By 1938 the Hayekian position was ignored in the enthusiasm for the new Keynesian analysis. As has been said, “[The] voices [of the Austrians] were drowned in the fanfare of the Keynesian orchestra” (John Hicks, Capital and Growth [Oxford: Oxford University Press, 1965], p. 185).

In brief the Austrian theory of the business cycle was never refuted or even rejected at the London School, but simply forgotten despite the efforts of Hayek and subsequently Lachmann (as noted below) to improve the theory (Hayek, Profits, Interest, and investment [1939; reprint; New York: Augustus M. Kelley, 1969]). With the Keynesian revolution, macroentities had replaced the action of individuals.
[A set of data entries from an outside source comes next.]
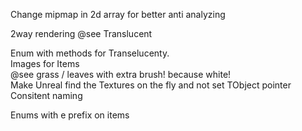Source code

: Change mipmap in 2d array for better anti analyzing <br />

2way rendering @see Translucent <br />

Enum with methods for Transelucenty. <br />
Images for Items <br />
@see grass / leaves with extra brush! because white! <br />
Make Unreal find the Textures on the fly and not set TObject pointer <br />
Consitent naming <br />



Enums with e prefix on items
Subjectivism and individual causation had been superseded by functional relations among objectified aggregates, which had few if any real world referents in the actions of economizing individuals. A whole tradition transplanted to British soil vanished. When Lachmann had arrived in London during the early 1930s, everybody was a Hayekian, but by the beginning of World War II the only consistent and thoroughgoing Hayekians left were Lachmann and Hayek himself.

5.

Lachmann spent the next decade trying to piece together what had gone wrong. In 1938 he was appointed Leon Fellow of the University of London to examine economic theory on the causes and phenomena of the Great Depression. He traveled extensively in the United States, where he did research at Columbia University, Harvard University, and the University of Chicago. While at Chicago he participated in Frank H. Knight's famous seminar in economics. Knight, though one of the great defenders of subjectivism in economics, had little sympathy with Austrian capital theory and the theory of the business cycle erected on those foundations. Perhaps after being stimulated by Knight's seminar, Lachmann wrote two articles—“On Crisis and Adjustment” and “A Reconsideration of the Austrian Theory of Industrial Fluctuations”—in which he tried to reestablish the validity of the Austrian position. However, as World War II grew in intensity and the economies of the industrialized countries began to mobilize for the war effort, Lachmann's work failed to attract attention. The same was true of Hayek's Profits, Interest, and Investment (1939), another restatement of the Austrian theory. Keynesian theory was better suited to the direction of a command economy mobilizing for war, and perhaps for this reason the Austrian analysis was ignored.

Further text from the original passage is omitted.